• **What you have to do**
In the entries that follow, say how many lines contain the string "shows". Give no other words.

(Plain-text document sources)
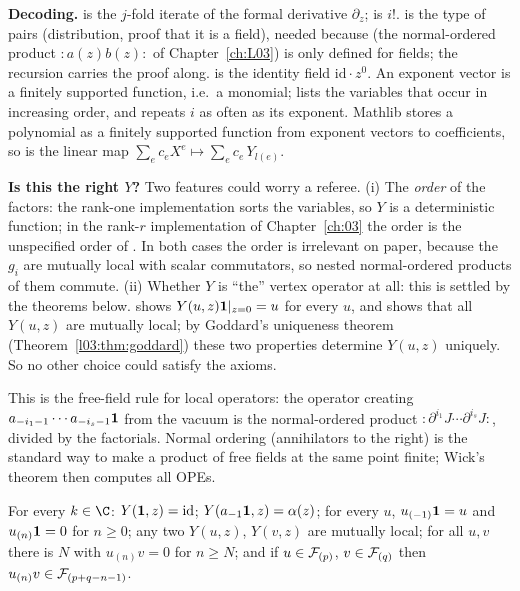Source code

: \begin{dictionary}
\textbf{Decoding.}  is the $j$-fold iterate of the formal derivative $\partial_z$;
 is $i!$.  is the type of pairs (distribution, proof that it
is a field), needed because  (the normal-ordered product ${:}a(z)b(z){:}$ of
Chapter~\ref{ch:L03}) is only defined for fields; the recursion carries the
proof along.  is the identity field $\mathrm{id}\cdot z^0$. An exponent vector
 is a finitely supported function, i.e.\ a monomial;  lists
the variables that occur in increasing order, and  repeats $i$ as often as its
exponent. Mathlib stores a polynomial as a finitely supported function from exponent vectors to
coefficients, so  is the linear map
$\sum_ec_eX^e\mapsto\sum_ec_e\,Y_{l(e)}$.

\textbf{Is this the right $Y$?} Two features could worry a referee. (i) The \emph{order} of the factors:
the rank-one implementation sorts the variables, so $Y$ is a deterministic function; in the rank-$r$
implementation of Chapter~\ref{ch:03} the order is the unspecified order of . In both
cases the order is irrelevant on paper, because the $g_i$ are mutually local with scalar commutators, so
nested normal-ordered products of them commute. (ii) Whether $Y$ is ``the'' vertex operator at all: this is
settled by the theorems below.  shows $Y(u,z)\lfivevac|_{z=0}=u$ for every $u$, and
 shows that all $Y(u,z)$ are mutually local; by Goddard's uniqueness theorem
(Theorem~\ref{l03:thm:goddard}) these two properties determine $Y(u,z)$ uniquely. So no other choice
could satisfy the axioms.
\end{dictionary}

\begin{physics}
This is the free-field rule for local operators: the operator creating $a_{-i_1-1}\cdots a_{-i_s-1}\lfivevac$
from the vacuum is the normal-ordered product ${:}\partial^{i_1}J\cdots\partial^{i_s}J{:}$, divided by the
factorials. Normal ordering (annihilators to the right) is the standard way to make a product of free
fields at the same point finite; Wick's theorem then computes all OPEs.
\end{physics}

\begin{theorem}\label{l05:thm:VAaxioms}
For every $k\in\C$: $Y(\lfivevac,z)=\mathrm{id}$; $Y(a_{-1}\lfivevac,z)=\alpha(z)$; for every $u$,
$u_{(-1)}\lfivevac=u$ and $u_{(n)}\lfivevac=0$ for $n\ge0$; any two $Y(u,z)$, $Y(v,z)$ are mutually local;
for all $u,v$ there is $N$ with $u_{(n)}v=0$ for $n\ge N$; and if $u\in\lfiveF_{(p)}$, $v\in\lfiveF_{(q)}$
then $u_{(n)}v\in\lfiveF_{(p+q-n-1)}$.
\end{theorem}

• **Task output**
2